A Peptide Binding Motif for HLA-DQA1*0102/DQB1*0602, the Class II MHC Molecule Associated with Dominant Protection in Insulin-Dependent Diabetes Mellitus

Binding of truncated insulin B(1–15) peptides to DQA1*0102/DQB1*0602. Biotinylated insulin B(1–15), insulin B(5–15), insulin B(6–15), insulin B(7–15), insulin B(1–14), and insulin B(1–13) at concentrations from 0.001 to 10 μM were incubated with 25 nM purified DQA1*0102/DQB1*0602 in purified peptide binding buffer for 48 h at 37°C. HLA-DQ was bound to a microtiter plate coated with SPVL3, and samples were washed to remove unbound peptide. Bound biotinylated peptide was detected by fluorescence using a europium-labeled streptavidin system. Data are the means ± SD of triplicate determinations.
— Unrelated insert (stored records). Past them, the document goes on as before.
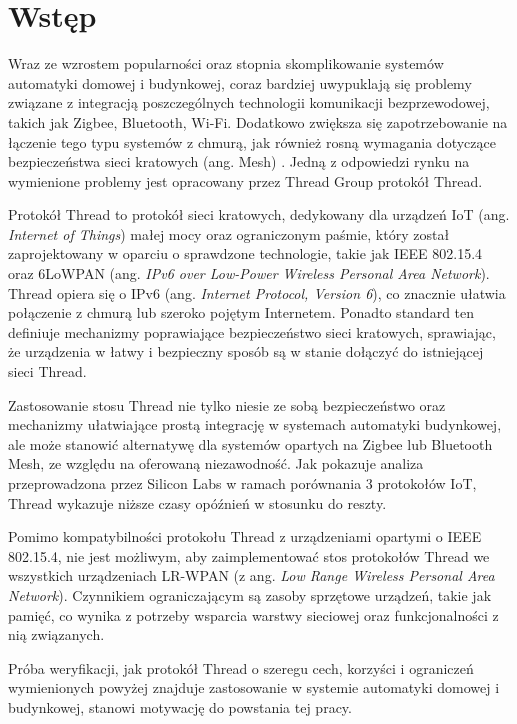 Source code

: \section*{Wstęp}
\label{cha:wstep}

Wraz ze wzrostem popularności oraz stopnia skomplikowanie systemów automatyki domowej i budynkowej, coraz bardziej uwypuklają się problemy związane z integracją poszczególnych technologii komunikacji bezprzewodowej, takich jak Zigbee, Bluetooth, Wi-Fi. Dodatkowo zwiększa się zapotrzebowanie na łączenie tego typu systemów z chmurą, jak również rosną wymagania dotyczące bezpieczeństwa sieci kratowych (ang. Mesh) \cite{thread-smart-home}. Jedną z odpowiedzi rynku na wymienione problemy jest opracowany przez Thread Group protokół Thread.

Protokół Thread to protokół sieci kratowych, dedykowany dla urządzeń IoT (ang. \textit{Internet of Things}) małej mocy oraz ograniczonym paśmie, który został zaprojektowany w oparciu o sprawdzone technologie, takie jak IEEE 802.15.4 oraz 6LoWPAN (ang. \textit{IPv6 over Low-Power Wireless Personal Area Network}). Thread opiera się o IPv6 (ang. \textit{Internet Protocol, Version 6}), co znacznie ułatwia połączenie z chmurą lub szeroko pojętym Internetem. Ponadto standard ten definiuje mechanizmy poprawiające bezpieczeństwo sieci kratowych, sprawiając, że urządzenia w łatwy i bezpieczny sposób są w stanie dołączyć do istniejącej sieci Thread.

Zastosowanie stosu Thread nie tylko niesie ze sobą bezpieczeństwo oraz mechanizmy ułatwiające prostą integrację w systemach automatyki budynkowej, ale może stanowić alternatywę dla systemów opartych na Zigbee lub Bluetooth Mesh, ze względu na oferowaną niezawodność. Jak pokazuje analiza przeprowadzona przez Silicon Labs \cite{thread-bt-zigbee-comparison} w ramach porównania 3 protokołów IoT, Thread wykazuje niższe czasy opóźnień w stosunku do reszty.

Pomimo kompatybilności protokołu Thread z urządzeniami opartymi o IEEE 802.15.4, nie jest możliwym, aby zaimplementować stos protokołów Thread we wszystkich urządzeniach LR-WPAN (z ang. \textit{Low Range Wireless Personal Area Network}). Czynnikiem ograniczającym są zasoby sprzętowe urządzeń, takie jak pamięć, co wynika z potrzeby wsparcia warstwy sieciowej oraz funkcjonalności z nią związanych.

Próba weryfikacji, jak protokół Thread o szeregu cech, korzyści i ograniczeń wymienionych powyżej znajduje zastosowanie w systemie automatyki domowej i budynkowej, stanowi motywację do powstania tej pracy.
Peptide saturation curve (A) and time course (B) of insulin B(5–15) binding to DQA1*0102/DQB1*0602. A, Biotinylated insulin B(5–15) (0.001–30 μM) was incubated with 25 nM purified DQA1*0102/DQB1*0602 in purified peptide binding buffer for 96 h at 37°C. Nonspecific binding was determined by the addition of 200 μM nonbiotinylated insulin B(5–15). B, Biotinylated insulin B(5–15) (10 μM) was incubated with 25 nM purified DQA1*0102/DQB1*0602 in purified peptide binding buffer for 15 min to 120 h at 37°C. The reaction was stopped with 200 μM nonbiotinylated insulin B(5–15). Nonspecific binding was determined by omitting HLA-DQ from the reaction mixture. Bound peptide was determined in both A and B by transferring the samples to a microtiter plate coated with SPVL3 and washing to remove unbound peptide. Bound biotinylated peptide was detected by fluorescence using a europium-labeled streptavidin system. Data are the means ± SD of triplicate determinations.

Binding of single Arg-substituted insulin B(5–15) peptides to DQA1*0102/DQB1*0602. Biotinylated Arg analogue insulin B(5–15) peptides (10 μM) were incubated with 1.5 × 10⁶ paraformaldehyde-fixed B-LCLs in whole cell peptide binding buffer for 18 h at 37°C. Cells were washed to remove unbound peptide. Cells were lysed and DQA1*0102/DQB1*0602 was bound to a microtiter plate coated with SPVL3. Bound biotinylated peptide was detected by fluorescence using a europium-labeled streptavidin system. The HLA-DQ genotype of the homozygous B-LCLs is BLS-1 (none), AMAI (0102/0602). The fluorescence units for insulin B(5–15) binding are: BLS-1, 8,324 ± 822; AMAI, 576,001 ± 8,608. Data are means ± SD of triplicate determinations.

Relative binding capacity of insulin B(5–15) analogues for DQA1*0102/DQB1*0602. A, amino acid 6-substituted insulin B(5–15) analogues. B, amino acid 8-substituted insulin B(5–15) analogues. C, amino acid 9-substituted insulin B(5–15) analogues. D, amino acid 11-substituted insulin B(5–15) analogues. E, amino acid 14-substituted insulin B(5–15) analogues. Insulin B(5–15) analogues (0.1–100 μM) were incubated with 25 nM purified DQA1*0102/DQB1*0602 and biotinylated insulin B(5–15) (0.25 μM) in purified peptide binding buffer for 48 h at 37°C. The reaction mixture was transferred to a microtiter plate coated with SPVL3, and samples were washed to remove unbound peptide. Bound biotinylated peptide was detected by fluorescence using a europium-labeled streptavidin system. Relative binding values were calculated by dividing the IC₅₀ for insulin B(5–15) by the IC₅₀ for the analogue peptide.